(Saved data entries)
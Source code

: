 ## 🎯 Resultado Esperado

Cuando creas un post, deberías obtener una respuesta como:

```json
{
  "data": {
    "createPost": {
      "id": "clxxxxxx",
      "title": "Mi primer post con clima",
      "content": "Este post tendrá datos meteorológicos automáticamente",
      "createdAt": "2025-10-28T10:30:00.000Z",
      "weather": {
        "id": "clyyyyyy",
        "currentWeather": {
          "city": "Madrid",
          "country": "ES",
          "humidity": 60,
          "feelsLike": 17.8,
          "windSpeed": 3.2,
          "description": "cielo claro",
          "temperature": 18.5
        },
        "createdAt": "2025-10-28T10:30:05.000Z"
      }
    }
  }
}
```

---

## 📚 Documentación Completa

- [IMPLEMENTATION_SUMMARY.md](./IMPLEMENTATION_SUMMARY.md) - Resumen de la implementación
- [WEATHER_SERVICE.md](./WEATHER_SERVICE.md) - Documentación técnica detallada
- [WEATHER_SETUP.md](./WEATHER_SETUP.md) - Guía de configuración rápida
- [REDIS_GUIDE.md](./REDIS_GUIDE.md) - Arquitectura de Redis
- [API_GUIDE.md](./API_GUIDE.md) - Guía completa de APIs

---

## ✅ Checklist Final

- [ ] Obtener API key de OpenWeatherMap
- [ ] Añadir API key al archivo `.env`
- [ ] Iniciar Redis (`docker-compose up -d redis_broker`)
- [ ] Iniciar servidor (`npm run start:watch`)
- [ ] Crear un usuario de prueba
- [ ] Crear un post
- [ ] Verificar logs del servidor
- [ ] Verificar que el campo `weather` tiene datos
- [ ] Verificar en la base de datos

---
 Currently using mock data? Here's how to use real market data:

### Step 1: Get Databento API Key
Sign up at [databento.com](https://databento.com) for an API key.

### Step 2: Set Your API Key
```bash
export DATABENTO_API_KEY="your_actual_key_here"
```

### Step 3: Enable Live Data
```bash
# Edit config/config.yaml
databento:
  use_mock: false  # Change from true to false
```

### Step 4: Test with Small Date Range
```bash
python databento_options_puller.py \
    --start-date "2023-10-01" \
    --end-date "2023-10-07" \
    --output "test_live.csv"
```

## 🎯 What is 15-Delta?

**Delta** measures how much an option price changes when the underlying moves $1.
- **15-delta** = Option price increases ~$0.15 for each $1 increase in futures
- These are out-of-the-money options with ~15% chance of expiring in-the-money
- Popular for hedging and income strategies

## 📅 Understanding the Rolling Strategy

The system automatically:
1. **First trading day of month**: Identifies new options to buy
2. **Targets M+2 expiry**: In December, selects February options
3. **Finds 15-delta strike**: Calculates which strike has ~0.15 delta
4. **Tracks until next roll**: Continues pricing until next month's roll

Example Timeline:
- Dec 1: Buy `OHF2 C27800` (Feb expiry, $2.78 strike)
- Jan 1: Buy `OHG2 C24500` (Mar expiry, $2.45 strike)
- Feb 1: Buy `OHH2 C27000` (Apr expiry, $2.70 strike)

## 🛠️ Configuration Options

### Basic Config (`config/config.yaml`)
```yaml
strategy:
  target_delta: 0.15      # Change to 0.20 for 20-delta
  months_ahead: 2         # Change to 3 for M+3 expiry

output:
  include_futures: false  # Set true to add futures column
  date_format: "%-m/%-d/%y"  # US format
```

PROBLEM TO WORK ON:
What you return should be the lines from the start of the data through the line with "- [WEATHER_SERVICE.md](./WEATHER_SERVICE.md) - Documentación", quoted exactly and nothing more.

SOLVED EXERCISE:
Source code

: ## 🎯 Resultado Esperado

Cuando creas un post, deberías obtener una respuesta como:

```json
{
  "data": {
    "createPost": {
      "id": "clxxxxxx",
      "title": "Mi primer post con clima",
      "content": "Este post tendrá datos meteorológicos automáticamente",
      "createdAt": "2025-10-28T10:30:00.000Z",
      "weather": {
        "id": "clyyyyyy",
        "currentWeather": {
          "city": "Madrid",
          "country": "ES",
          "humidity": 60,
          "feelsLike": 17.8,
          "windSpeed": 3.2,
          "description": "cielo claro",
          "temperature": 18.5
        },
        "createdAt": "2025-10-28T10:30:05.000Z"
      }
    }
  }
}
```

---

## 📚 Documentación Completa

- [IMPLEMENTATION_SUMMARY.md](./IMPLEMENTATION_SUMMARY.md) - Resumen de la implementación
- [WEATHER_SERVICE.md](./WEATHER_SERVICE.md) - Documentación técnica detallada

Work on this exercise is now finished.